The two matters were heard before the Court on September 28, 2023.

II. Applicable Law

Spokeo brings its Motion under Federal Rules of Civil Procedure 12(b)(1) for lack of standing and 12(b)(6) for failure to state a claim.

A. Rule 12(b)(1): Lack of Subject Matter Jurisdiction

“Federal courts are courts of limited jurisdiction,” and can only hear cases where there is a valid basis for federal jurisdiction. Richardson v. United States, 943 F.2d 1107, 1112 (9th Cir. 1991). Federal Rule of Civil Procedure 12(b)(1) (“Rule 12(b)(1)”) authorizes a party to seek dismissal of an action for lack of subject-matter jurisdiction. See Fed.R.Civ.P. 12(b)(1). In the context of a 12(b)(1) motion, the plaintiff bears the burden of establishing subject matter jurisdiction. Chandler v. State Farm Mut. Auto. Ins. Co., 598 F.3d 1115, 1122 (9th Cir. 2010).

i. Standing

Federal subject matter jurisdiction requires that the plaintiff have standing. A plaintiff will lack standing unless the plaintiff: “(1) suffered an injury in fact, (2) that is fairly traceable to the challenged conduct of the defendant, and (3) that is likely to be redressed by a favorable judicial decision.” Spokeo, Inc. v. Robins, 578 U.S. 330, 338 (2016).

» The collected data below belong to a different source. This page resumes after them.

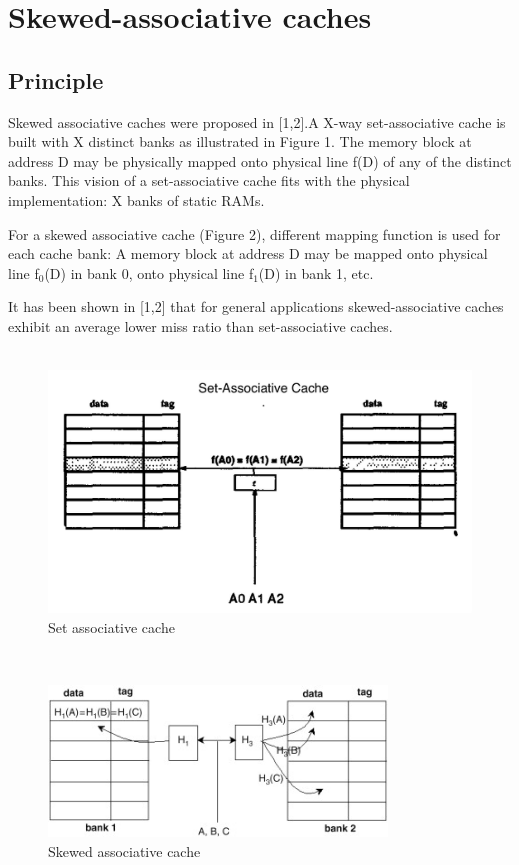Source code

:\documentclass{article}
\begin{document}
\section{Skewed-associative caches}
\subsection{Principle}
Skewed associative caches were proposed in [1,2].A X-way
set-associative cache is built with X distinct banks as
illustrated in Figure 1. The memory block at address D may be
physically mapped onto physical line f(D) of any of the
distinct banks. This vision of a set-associative cache fits
with the physical implementation: X banks of static RAMs.

\qquad For a skewed associative cache (Figure 2),
different mapping function is used for each cache bank:
A memory block at address D may be mapped onto physical
line f$_0$(D) in bank 0, onto physical line
f$_1$(D) in bank 1, etc.

\qquad It has been shown in [1,2] that for general applications
skewed-associative caches exhibit an average lower miss ratio than
set-associative caches.
\\\\
\begin{figure}
    \centering
    \includegraphics[width=12cm\textwidth,center]{image set associative.jpeg}
    \caption{Set associative cache}
    \label{fig:my_label}
\end{figure}
\\
\begin{figure}
    \centering
    \includegraphics[width=9cm]{image hash.jpg}
    \caption{Skewed associative cache}
    \label{fig:my_label}
\end{figure}
\end{document}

To establish an injury in fact, a plaintiff must have a “personal stake” in the matter. Lujan v. Defenders of Wildlife, 504 U.S. 555, 560 (1992). At an “irreducible minimum, the plaintiff must show that they personally suffered actual or threatened injury as a result of the defendant's conduct.” Id. An alleged statutory violation is insufficient to confer standing on its own. See TransUnion LLC v. Ramirez, 141 S.Ct. 2190, 2204 (2021) (rejecting the proposition that “a plaintiff automatically satisfies the injury-in-fact requirement whenever a statute grants a person a statutory right and purports to authorize that person to sue to vindicate that right”). Rather, “courts should assess whether the alleged injury to the plaintiff has a ‘close relationship' to a harm ‘traditionally' recognized as providing a basis for a lawsuit in American courts.” Id. “That inquiry asks whether plaintiffs have identified a close historical or common-law analogue for their asserted injury.” Id. (identifying intangible harms to include reputational harms, disclosure of private information, and intrusion upon seclusion).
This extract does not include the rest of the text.